Finest Hour is the 2017 European barbershop quartet champion. The quartet also won the 2016 British barbershop quartet championship in Harrogate in May 2016. Finest Hour went to Las Vegas for the international competition in 2017, placing 28th in the world. Since then, their qualifying score of 83%, the UK record for a male quartet, scored in May 2018 in Harrogate, qualified them again to represent the British Association of Barbershop Singers (BABS) at the  Barbershop Harmony Society (BHS)'s 2019 international competition held in Salt Lake City, where they placed 22nd.

History 
The three Williams brothers – James (tenor), Eddie (lead), and Nick (baritone) – have sung together from a young age, and had sung with their father, Nigel Williams (bass), as a quartet named "Homespun". Homespun competed at the BABS Conventions for many years, placing third in 2013. They were a crowd favourite but over time Nigel decided to step down. In 2014, Phil Cuthbert, a long-time family friend, stepped in to help form their new quartet, "Finest Hour". After placing third in their first national competition in 2015, they went on to win the gold medal in Harrogate in May 2016 with a record-high score of 82.9 per cent.

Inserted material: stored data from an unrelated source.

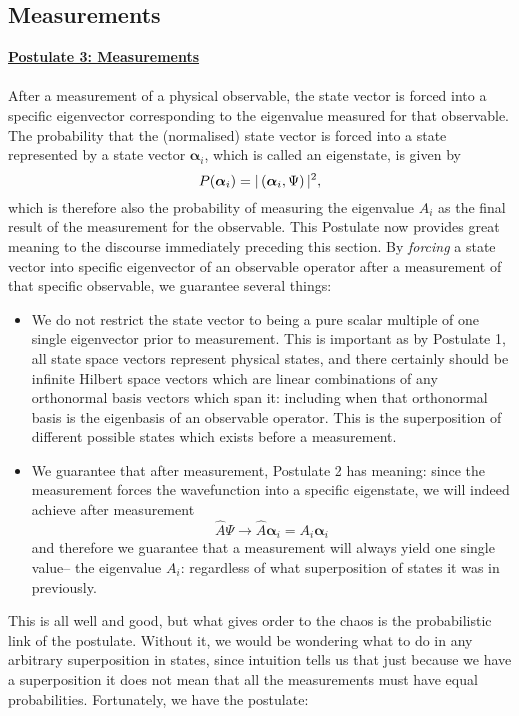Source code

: \subsection{Measurements}
\underline{\textbf{Postulate 3: Measurements}}\\\\
After a measurement of a physical observable, the state vector is forced into a specific eigenvector corresponding to the eigenvalue measured for that observable. The probability that the (normalised) state vector is forced into a state represented by a state vector $\bm{\alpha}_{i}$, which is called an eigenstate, is given by
$$
P(\bm{\alpha}_{i})=|\left(\bm{\alpha}_{i},\Psi\right)|^2,
$$
which is therefore also the probability of measuring the eigenvalue $A_{i}$ as the final result of the measurement for the observable.
This Postulate now provides great meaning to the discourse immediately preceding this section. By \textit{forcing} a state vector into specific eigenvector of an observable operator after a measurement of that specific observable, we guarantee several things:
\begin{itemize}
    \item We do not restrict the state vector to being a pure scalar multiple of one single eigenvector prior to measurement. This is important as by Postulate 1, all state space vectors represent physical states, and there certainly should be infinite Hilbert space vectors which are linear combinations of any orthonormal basis vectors which span it: including when that orthonormal basis is the eigenbasis of an observable operator. This is the superposition of different possible states which exists before a measurement.
    \item We guarantee that after measurement, Postulate 2 has meaning: since the measurement forces the wavefunction into a specific eigenstate, we will indeed achieve after measurement
    $$
    \hat{A}\Psi\to \hat{A}\bm{\alpha}_{i}=A_{i}\bm{\alpha}_{i}
    $$
    and therefore we guarantee that a measurement will always yield one single value-- the eigenvalue $A_{i}$: regardless of what superposition of states it was in previously. 
\end{itemize}
This is all well and good, but what gives order to the chaos is the probabilistic link of the postulate. Without it, we would be wondering what to do in any arbitrary superposition in states, since intuition tells us that just because we have a superposition it does not mean that all the measurements must have equal probabilities. Fortunately, we have the postulate:
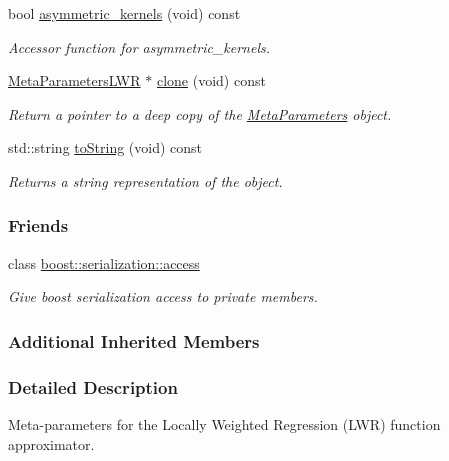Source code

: \begin{DoxyCompactItemize}
bool \hyperlink{classDmpBbo_1_1MetaParametersLWR_ac56e9aa7df627ac838cb4f9d6af5a525}{asymmetric\+\_\+kernels} (void) const 
\begin{DoxyCompactList}\small\item\em Accessor function for asymmetric\+\_\+kernels. \end{DoxyCompactList}\item 
\hyperlink{classDmpBbo_1_1MetaParametersLWR}{Meta\+Parameters\+L\+W\+R} $\ast$ \hyperlink{classDmpBbo_1_1MetaParametersLWR_a4bdcb8bc45561f96baec20aa5fe4df13}{clone} (void) const 
\begin{DoxyCompactList}\small\item\em Return a pointer to a deep copy of the \hyperlink{classDmpBbo_1_1MetaParameters}{Meta\+Parameters} object. \end{DoxyCompactList}\item 
std\+::string \hyperlink{classDmpBbo_1_1MetaParametersLWR_a1aca816b42cf0d36118be0ab91120d77}{to\+String} (void) const 
\begin{DoxyCompactList}\small\item\em Returns a string representation of the object. \end{DoxyCompactList}\end{DoxyCompactItemize}
\subsubsection*{Friends}
\begin{DoxyCompactItemize}
\item 
class \hyperlink{classDmpBbo_1_1MetaParametersLWR_ac98d07dd8f7b70e16ccb9a01abf56b9c}{boost\+::serialization\+::access}
\begin{DoxyCompactList}\small\item\em Give boost serialization access to private members. \end{DoxyCompactList}\end{DoxyCompactItemize}
\subsubsection*{Additional Inherited Members}


\subsubsection{Detailed Description}
Meta-\/parameters for the Locally Weighted Regression (L\+W\+R) function approximator. 

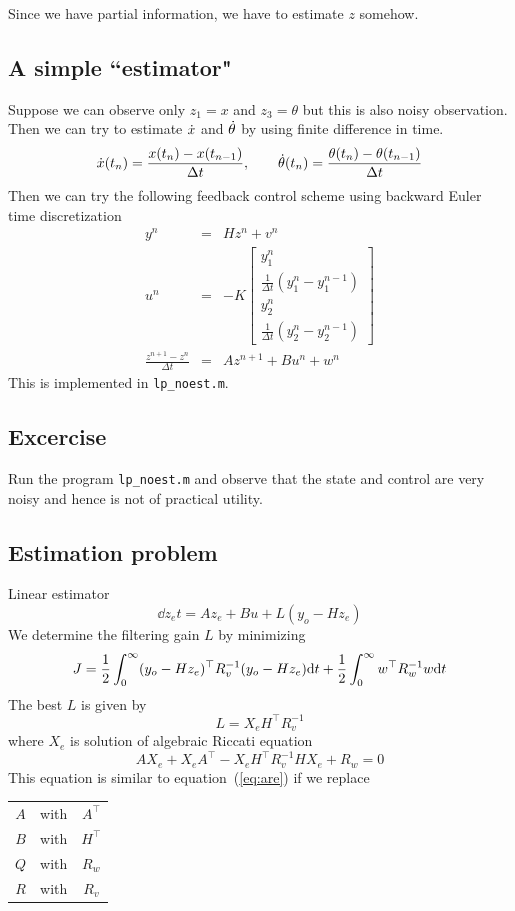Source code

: \documentclass[12pt]{article}
\begin{document}
Since we have partial information, we have to estimate $z$ somehow.
\subsection{A simple ``estimator"}
Suppose we can observe only $z_1 = x$ and $z_3 = \theta$ but this is also noisy observation. Then we can try to estimate $\dot{x}$ and $\dot{\theta}$ by using finite difference in time.
\[
\dot{x}(t_n) = \frac{x(t_n) - x(t_{n-1})}{\Delta t}, \qquad \dot{\theta}(t_n) = \frac{\theta(t_n) - \theta(t_{n-1})}{\Delta t}
\]
Then we can try the following feedback control scheme using backward Euler time discretization
\begin{eqnarray*}
y^n &=& H z^n + v^n \\
u^n &=& - K \begin{bmatrix}
y_1^n \\
\frac{1}{\Delta t}(y_1^n - y_1^{n-1}) \\
y_2^n \\
\frac{1}{\Delta t}(y_2^n - y_2^{n-1})
\end{bmatrix} \\
\frac{z^{n+1} - z^n}{\Delta t} &=& A z^{n+1} + B u^n + w^n
\end{eqnarray*}
This is implemented in {\tt lp\_noest.m}.
\subsection{Excercise}
Run the program {\tt lp\_noest.m} and observe that the state and control are very noisy and hence is not of practical utility.
\subsection{Estimation problem}
Linear estimator
\[
\dd{z_e}{t} = A z_e + Bu + L(y_o - H z_e)
\]
We determine the filtering gain $L$ by minimizing
\[
J = \frac{1}{2} \int_0^\infty (y_o - H z_e)^\top R_v^{-1} (y_o - H z_e) \textrm{d} t +            \frac{1}{2} \int_0^\infty w^\top R_w^{-1} w \textrm{d} t
\]
The best $L$ is given by
\begin{equation}
L = X_e H^\top R_v^{-1}
\label{eq:L}
\end{equation}
where $X_e$ is solution of algebraic Riccati equation
\[
A X_e + X_e A^\top - X_e H^\top R_v^{-1}  H X_e + R_w = 0
\]
This equation is similar to equation~(\ref{eq:are}) if we replace 
\begin{center}
\begin{tabular}{ccc}
$A$ & with & $A^\top$ \\
$B$ & with & $H^\top$ \\
$Q$ & with & $R_w$ \\
$R$ & with & $R_v$
\end{tabular}
\end{center}
\end{document}
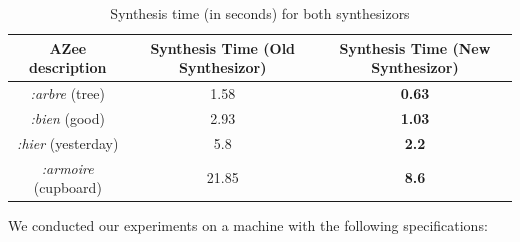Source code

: \documentclass[../../main.tex]{subfiles}
\begin{document}
{\begin{table}
    \centering
    \begin{tabular}{|c|c|c|}
        \hline
        \textbf{AZee description} & \textbf{Synthesis Time (Old Synthesizor)} & \textbf{Synthesis Time (New Synthesizor)}\\
        \hline
        \emph{:arbre} (tree) & 1.58 & \textbf{0.63} \\
        \emph{:bien} (good) & 2.93 & \textbf{1.03} \\
        \emph{:hier} (yesterday) & 5.8 & \textbf{2.2} \\
        \emph{:armoire} (cupboard) & 21.85 & \textbf{8.6} \\
        \hline
    \end{tabular}
    \caption{Synthesis time (in seconds) for both synthesizors}
    \label{tab:faster_executions}
\end{table}

We conducted our experiments on a machine with the following specifications:
}
\end{document}
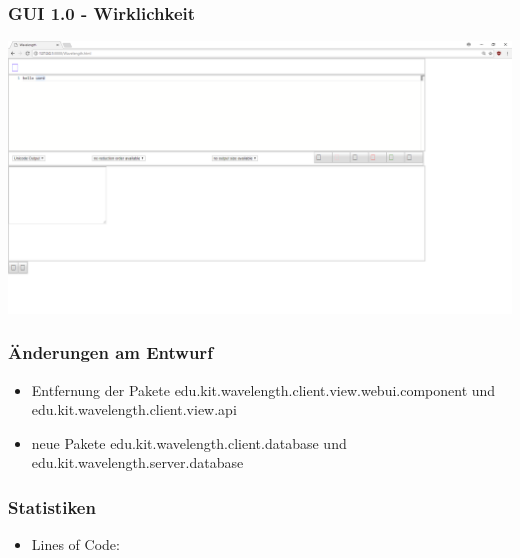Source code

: \documentclass[10pt]{beamer}
\begin{document}
\begin{frame}
\frametitle{GUI 1.0 - Wirklichkeit}
\hspace*{-1cm}
\includegraphics[scale=0.19]{img/GUI1_Wirklichkeit.png}
\end{frame}


\begin{frame}
\frametitle{Änderungen am Entwurf}
\begin{itemize}
\item Entfernung der Pakete \alert{edu.kit.wavelength.client.view.webui.component} und \alert{edu.kit.wavelength.client.view.api}
\item neue Pakete \alert{edu.kit.wavelength.client.database} und \alert{edu.kit.wavelength.server.database}
\end{itemize}
\end{frame}

\begin{frame}
\frametitle{Statistiken}
\begin{itemize}
\item Lines of Code: 
\end{itemize}
\end{frame}
\end{document}

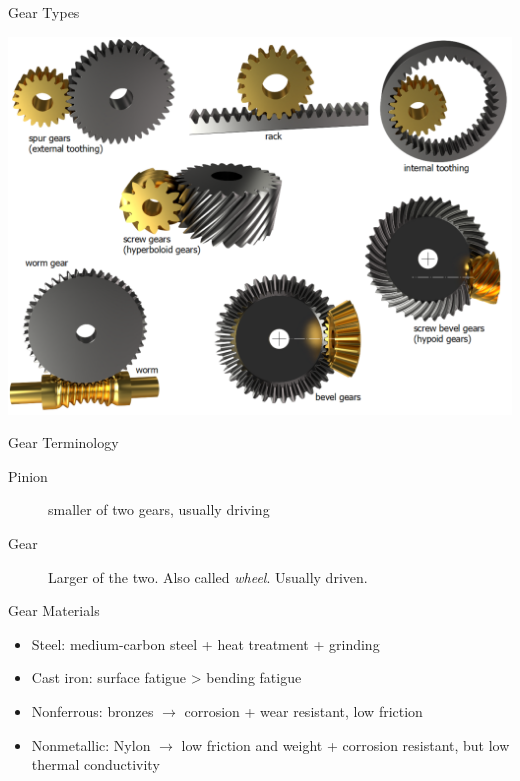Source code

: \documentclass[10pt, svgnames]{beamer}
\begin{document}
\begin{frame}[label={sec:org4411e5e}]{Gear Types}
\begin{center}
\includegraphics[width=.9\linewidth]{pictures/gear-types.png}
\end{center}
\end{frame}

\begin{frame}[label={sec:org2a29b7f}]{Gear Terminology}
\begin{description}
\item[{Pinion}] smaller of two gears, usually driving

\item[{Gear}] Larger of the two. Also called \emph{wheel}. Usually driven.
\end{description}
\end{frame}

\begin{frame}[label={sec:orgd680ec6}]{Gear Materials}
\begin{itemize}
\item Steel: medium-carbon steel + heat treatment + grinding

\item Cast iron: surface fatigue > bending fatigue

\item Nonferrous: bronzes \(\rightarrow\) corrosion + wear resistant, low
friction

\item Nonmetallic: Nylon \(\rightarrow\) low friction and weight + corrosion
resistant, but low thermal conductivity
\end{itemize}
\end{frame}
\end{document}
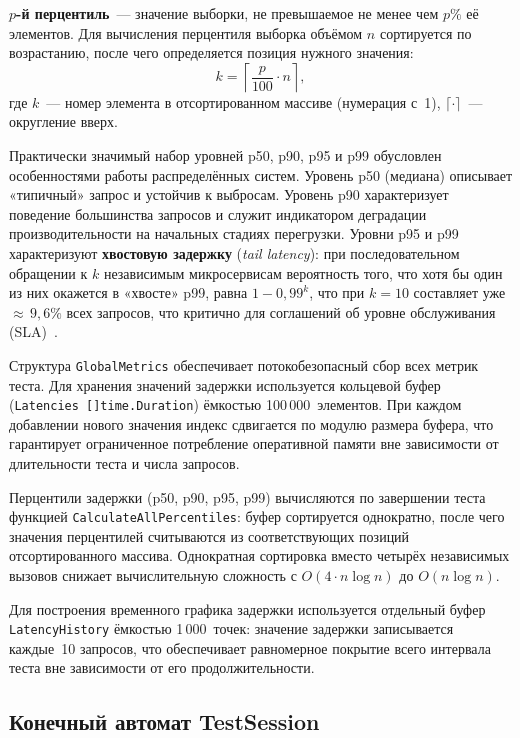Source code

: \textbf{$p$-й перцентиль}~--- значение выборки, не превышаемое не менее чем $p\%$
её элементов.
Для вычисления перцентиля выборка объёмом $n$ сортируется по возрастанию,
после чего определяется позиция нужного значения:
\begin{equation}
  k = \left\lceil \frac{p}{100} \cdot n \right\rceil,
  \label{eq:percentile}
\end{equation}
где $k$~--- номер элемента в отсортированном массиве (нумерация с~1),
$\lceil \cdot \rceil$~--- округление вверх.

Практически значимый набор уровней p50, p90, p95 и p99 обусловлен
особенностями работы распределённых систем.
Уровень p50 (медиана) описывает «типичный» запрос и устойчив к выбросам.
Уровень p90 характеризует поведение большинства запросов и служит
индикатором деградации производительности на начальных стадиях перегрузки.
Уровни p95 и p99 характеризуют \textbf{хвостовую задержку} (\textit{tail latency}):
при последовательном обращении к $k$ независимым микросервисам
вероятность того, что хотя бы один из них окажется в «хвосте» p99,
равна $1 - 0{,}99^k$, что при $k = 10$ составляет уже ${\approx}\,9{,}6\%$
всех запросов, что критично для соглашений об уровне обслуживания (SLA)~\cite[с.~187]{akinshin2022}.

Структура \texttt{GlobalMetrics} обеспечивает потокобезопасный сбор всех метрик теста.
Для хранения значений задержки используется кольцевой буфер
(\texttt{Latencies []time.Duration}) ёмкостью 100\,000~элементов.
При каждом добавлении нового значения индекс сдвигается по модулю размера буфера,
что гарантирует ограниченное потребление оперативной памяти
вне зависимости от длительности теста и числа запросов.

Перцентили задержки (p50, p90, p95, p99) вычисляются по завершении теста
функцией \texttt{CalculateAllPercentiles}: буфер сортируется однократно,
после чего значения перцентилей считываются из соответствующих позиций
отсортированного массива.
Однократная сортировка вместо четырёх независимых вызовов снижает вычислительную
сложность с $O(4 \cdot n \log n)$ до $O(n \log n)$.

Для построения временного графика задержки используется отдельный буфер
\texttt{LatencyHistory} ёмкостью 1\,000~точек: значение задержки записывается
каждые~10 запросов, что обеспечивает равномерное покрытие всего интервала теста
вне зависимости от его продолжительности.

\subsection*{Конечный автомат TestSession}

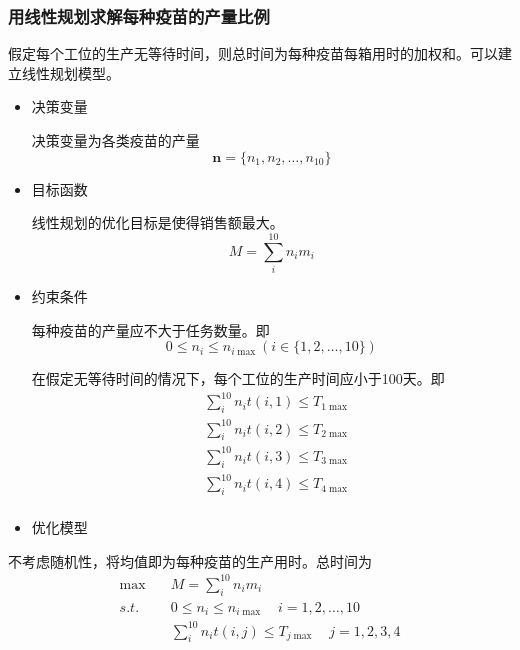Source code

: \documentclass[UTF8]{ctexart}
\begin{document}
	\subsubsection{用线性规划求解每种疫苗的产量比例}
	假定每个工位的生产无等待时间，则总时间为每种疫苗每箱用时的加权和。可以建立线性规划模型。
	\begin{itemize}
	\item 决策变量
	\par 决策变量为各类疫苗的产量
	\begin{equation}
		\boldsymbol{n}=\{n_{1},n_{2},\dots,n_{10}\}
	\end{equation}
	\item 目标函数
	\par 线性规划的优化目标是使得销售额最大。
	\begin{equation}
		M=\sum_{i}^{10}n_{i}m_{i}
	\end{equation}
	\item 约束条件
	\par 每种疫苗的产量应不大于任务数量。即
	\begin{equation}
		0\leqslant n_{i}\leqslant n_{i\max}(i\in\{1,2,\dots,10\})
	\end{equation}
	\par 在假定无等待时间的情况下，每个工位的生产时间应小于100天。即
	\begin{equation}
	\begin{split}
		&\sum_{i}^{10}n_{i}t(i,1)\leqslant T_{1\max}\\
		&\sum_{i}^{10}n_{i}t(i,2)\leqslant T_{2\max}\\
		&\sum_{i}^{10}n_{i}t(i,3)\leqslant T_{3\max}\\
		&\sum_{i}^{10}n_{i}t(i,4)\leqslant T_{4\max}\\
	\end{split}
	\end{equation}
	\item 优化模型
	\end{itemize}
	不考虑随机性，将均值即为每种疫苗的生产用时。总时间为
	\begin{equation}
	\begin{split}
		\max\quad &M=\sum_{i}^{10}n_{i}m_{i}\\
		s.t.\quad&0\leqslant n_{i}\leqslant n_{i\max}\quad i=1,2,\dots,10\\
		&\sum_{i}^{10}n_{i}t(i,j)\leqslant T_{j\max} \quad j=1,2,3,4\\
	\end{split}
	\end{equation}
\end{document}
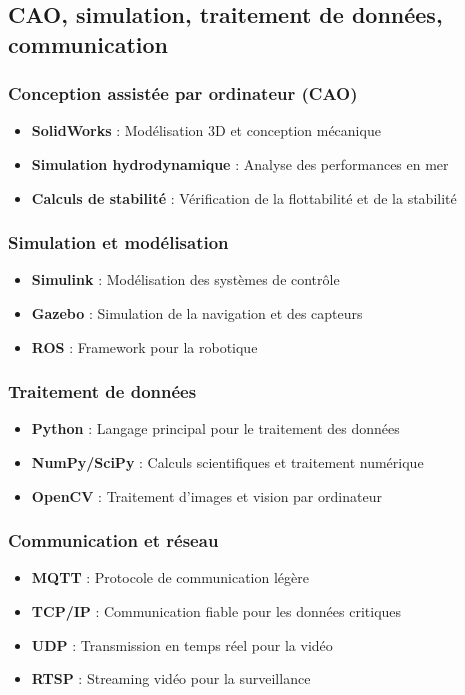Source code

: {\subsection{CAO, simulation, traitement de données, communication}
\subsubsection{Conception assistée par ordinateur (CAO)}
\begin{itemize}
    \item \textbf{SolidWorks} : Modélisation 3D et conception mécanique
    \item \textbf{Simulation hydrodynamique} : Analyse des performances en mer
    \item \textbf{Calculs de stabilité} : Vérification de la flottabilité et de la stabilité
\end{itemize}

\subsubsection{Simulation et modélisation}
\begin{itemize}
    \item \textbf{Simulink} : Modélisation des systèmes de contrôle
    \item \textbf{Gazebo} : Simulation de la navigation et des capteurs
    \item \textbf{ROS} : Framework pour la robotique
\end{itemize}

\subsubsection{Traitement de données}
\begin{itemize}
    \item \textbf{Python} : Langage principal pour le traitement des données
    \item \textbf{NumPy/SciPy} : Calculs scientifiques et traitement numérique
    \item \textbf{OpenCV} : Traitement d'images et vision par ordinateur
\end{itemize}

\subsubsection{Communication et réseau}
\begin{itemize}
    \item \textbf{MQTT} : Protocole de communication légère
    \item \textbf{TCP/IP} : Communication fiable pour les données critiques
    \item \textbf{UDP} : Transmission en temps réel pour la vidéo
    \item \textbf{RTSP} : Streaming vidéo pour la surveillance
\end{itemize}

}
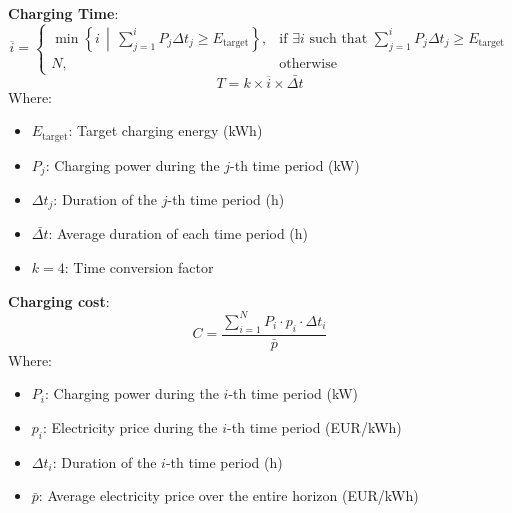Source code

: \documentclass[
	english,
	ruledheaders=section,%
	class=report,%
	thesis={type=Report},%
	accentcolor=9c,%
	custommargins=true,%
	marginpar=false,%
	parskip=half-,%
	fontsize=11pt,%
	logofile={img/tuda_logo.pdf}, %
]{tudapub}
\begin{document}
\textbf{Charging Time}: 
\begin{equation}
\label{eq: charging time}
\overline{i} = 
\begin{cases}
\min \left\{ i \,\middle|\, \sum_{j=1}^{i} P_j \Delta t_j \geq E_{\text{target}} \right\}, & \text{if } \exists i \text{ such that } \sum_{j=1}^{i} P_j \Delta t_j \geq E_{\text{target}} \\
N, & \text{otherwise}
\end{cases}
\end{equation}
\begin{equation}
T = k \times \overline{i} \times \bar{\Delta t}
\end{equation}
Where: 
\begin{itemize}
    \item $E_{\text{target}}$: Target charging energy (kWh)
    \item $P_j$: Charging power during the $j$-th time period (kW)
    \item $\Delta t_j$: Duration of the $j$-th time period (h)
    \item $\bar{\Delta t}$: Average duration of each time period (h)
    \item $k=4$: Time conversion factor
\end{itemize}

\textbf{Charging cost}: 
\begin{equation}
C = \frac{\sum_{i=1}^{N} P_i \cdot p_i \cdot \Delta t_i}{\bar{p}}
\end{equation}
Where: 
\begin{itemize}
    \item $P_i$: Charging power during the $i$-th time period (kW)
    \item $p_i$: Electricity price during the $i$-th time period (EUR/kWh)
    \item $\Delta t_i$: Duration of the $i$-th time period (h)
    \item $\bar{p}$: Average electricity price over the entire horizon (EUR/kWh)
\end{itemize}
\end{document}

In October 2016, Finest Hour was the guest quartet at the Irish Association of Barbershop Singers (IABS) Convention held in Cork. In April 2017, Finest Hour performed in a concert at Loughborough College.

At the May 2017 BABS national convention in Bournemouth, Finest Hour scored 81.8 per cent, the highest by a quartet that weekend, and qualified to compete at the July 2018 BHS International Convention in Orlando, Florida.

The quartet qualified for the  Barbershop Harmony Society (BHS) International Convention in Las Vegas in 2017 and, in their first time representing the  British Association of Barbershop Singers (BABS), placed 28th out of 55 quartets across the world who reached that level of competition.

In October 2017, Finest Hour competed at the European Barbershop Convention, representing BABS, where they achieved 1st place with a score of 79.4%. After this contest, Cuthbert decided to step down and Jonathan Pipe, a fellow singer with The Grand Central Chorus in Nottingham, transitioned to the quartet's bass voice part. Pipe had previously sung with the 'House Lights Up' quartet in Spain, which placed third at the Spanish Association of Barbershop Singers convention in Benalmádena in 2015. The official bass handover took place at the BABS prelims competition in November 2017. Notably, in May 2018, Finest Hour were asked to be the guest quartet at the Sweet Adelines Quartet of Nations Region 31  convention at the Sage Gateshead. Finest Hour attended the BABS 2018 convention in Harrogate, Pipe's first ever time competing on the quartet stage in the UK, to compete for a qualifying score for the 2019 international competition. The new rules meant the highest scoring quartet of the weekend gained automatic qualification, which Finest Hour won with a UK record score of 83%.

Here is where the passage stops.